● Data to use
○ ○ ○ ○
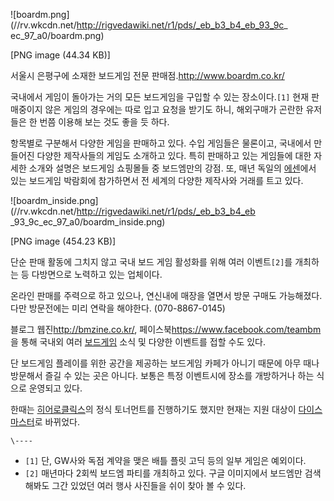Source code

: ![boardm.png](//rv.wkcdn.net/http://rigvedawiki.net/r1/pds/_eb_b3_b4_eb_93_9c_
ec_97_a0/boardm.png)

[PNG image (44.34 KB)]

서울시 은평구에 소재한 보드게임 전문 판매점.<http://www.boardm.co.kr/>

국내에서 게임이 돌아가는 거의 모든 보드게임을 구입할 수 있는 장소이다.`[1]` 현재 판매중이지 않은 게임의 경우에는 따로 입고 요청을
받기도 하니, 해외구매가 곤란한 유저들은 한 번쯤 이용해 보는 것도 좋을 듯 하다.

항목별로 구분해서 다양한 게임을 판매하고 있다. 수입 게임들은 물론이고, 국내에서 만들어진 다양한 제작사들의 게임도 소개하고 있다. 특히
판매하고 있는 게임들에 대한 자세한 소개와 설명은 보드게임 쇼핑몰들 중 보드엠만의 강점. 또, 매년 독일의
[에센](%EC%97%90%EC%84%BC.md)에서 있는 보드게임 박람회에 참가하면서 전 세계의 다양한 제작사와 거래를 트고 있다.

![boardm_inside.png](//rv.wkcdn.net/http://rigvedawiki.net/r1/pds/_eb_b3_b4_eb
_93_9c_ec_97_a0/boardm_inside.png)

[PNG image (454.23 KB)]

단순 판매 활동에 그치지 않고 국내 보드 게임 활성화를 위해 여러 이벤트`[2]`를 개최하는 등 다방면으로 노력하고 있는 업체이다.

온라인 판매를 주력으로 하고 있으나, 연신내에 매장을 열면서 방문 구매도 가능해졌다. 다만 방문전에는 미리 연락을 해야한다.
(070-8867-0145)

블로그 웹진<http://bmzine.co.kr/>, 페이스북<https://www.facebook.com/teambm>을 통해 국내외 여러
[보드게임](%EB%B3%B4%EB%93%9C%EA%B2%8C%EC%9E%84.md) 소식 및 다양한 이벤트를 접할 수도 있다.

단 보드게임 플레이를 위한 공간을 제공하는 보드게임 카페가 아니기 때문에 아무 때나 방문해서 즐길 수 있는 곳은 아니다. 보통은 특정
이벤트시에 장소를 개방하거나 하는 식으로 운영되고 있다.

한때는 [히어로클릭스](%ED%9E%88%EC%96%B4%EB%A1%9C%20%ED%81%B4%EB%A6%AD%EC%8A%A4.md)의 정식
토너먼트를 진행하기도 했지만 현재는 지원 대상이 [다이스마스터](%EB%8B%A4%EC%9D%B4%EC%8A%A4%20%EB%A7%88%EC%8A%A4%ED%84%B0.md)로 바뀌었다.

`\----`

  * `[1]` 단, GW사와 독점 계약을 맺은 배틀 플릿 고딕 등의 일부 게임은 예외이다.
  * `[2]` 매년마다 2회씩 보드엠 파티를 개최하고 있다. 구글 이미지에서 보드엠만 검색해봐도 그간 있었던 여러 행사 사진들을 쉬이 찾아 볼 수 있다.


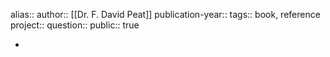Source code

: alias::
author:: [[Dr. F. David Peat]] 
publication-year::
tags:: book, reference
project:: 
question::
public:: true

-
○ ○ ○ ○
● Exercise
Could the lines above be copied out exactly, with no image carried over?

● Result of this task
Source code

: ![boardm.png](//rv.wkcdn.net/http://rigvedawiki.net/r1/pds/_eb_b3_b4_eb_93_9c_
ec_97_a0/boardm.png)

[PNG image (44.34 KB)]

서울시 은평구에 소재한 보드게임 전문 판매점.<http://www.boardm.co.kr/>

국내에서 게임이 돌아가는 거의 모든 보드게임을 구입할 수 있는 장소이다.`[1]` 현재 판매중이지 않은 게임의 경우에는 따로 입고 요청을
받기도 하니, 해외구매가 곤란한 유저들은 한 번쯤 이용해 보는 것도 좋을 듯 하다.

항목별로 구분해서 다양한 게임을 판매하고 있다. 수입 게임들은 물론이고, 국내에서 만들어진 다양한 제작사들의 게임도 소개하고 있다. 특히
판매하고 있는 게임들에 대한 자세한 소개와 설명은 보드게임 쇼핑몰들 중 보드엠만의 강점. 또, 매년 독일의
[에센](%EC%97%90%EC%84%BC.md)에서 있는 보드게임 박람회에 참가하면서 전 세계의 다양한 제작사와 거래를 트고 있다.

![boardm_inside.png](//rv.wkcdn.net/http://rigvedawiki.net/r1/pds/_eb_b3_b4_eb
_93_9c_ec_97_a0/boardm_inside.png)

[PNG image (454.23 KB)]

단순 판매 활동에 그치지 않고 국내 보드 게임 활성화를 위해 여러 이벤트`[2]`를 개최하는 등 다방면으로 노력하고 있는 업체이다.

온라인 판매를 주력으로 하고 있으나, 연신내에 매장을 열면서 방문 구매도 가능해졌다. 다만 방문전에는 미리 연락을 해야한다.
(070-8867-0145)

블로그 웹진<http://bmzine.co.kr/>, 페이스북<https://www.facebook.com/teambm>을 통해 국내외 여러
[보드게임](%EB%B3%B4%EB%93%9C%EA%B2%8C%EC%9E%84.md) 소식 및 다양한 이벤트를 접할 수도 있다.

단 보드게임 플레이를 위한 공간을 제공하는 보드게임 카페가 아니기 때문에 아무 때나 방문해서 즐길 수 있는 곳은 아니다. 보통은 특정
이벤트시에 장소를 개방하거나 하는 식으로 운영되고 있다.

한때는 [히어로클릭스](%ED%9E%88%EC%96%B4%EB%A1%9C%20%ED%81%B4%EB%A6%AD%EC%8A%A4.md)의 정식
토너먼트를 진행하기도 했지만 현재는 지원 대상이 [다이스마스터](%EB%8B%A4%EC%9D%B4%EC%8A%A4%20%EB%A7%88%EC%8A%A4%ED%84%B0.md)로 바뀌었다.

`\----`

  * `[1]` 단, GW사와 독점 계약을 맺은 배틀 플릿 고딕 등의 일부 게임은 예외이다.
  * `[2]` 매년마다 2회씩 보드엠 파티를 개최하고 있다. 구글 이미지에서 보드엠만 검색해봐도 그간 있었던 여러 행사 사진들을 쉬이 찾아 볼 수 있다.


Source code

: alias::
author:: [[Dr. F. David Peat]] 
publication-year::
tags:: book, reference
project:: 
question::
public:: true

-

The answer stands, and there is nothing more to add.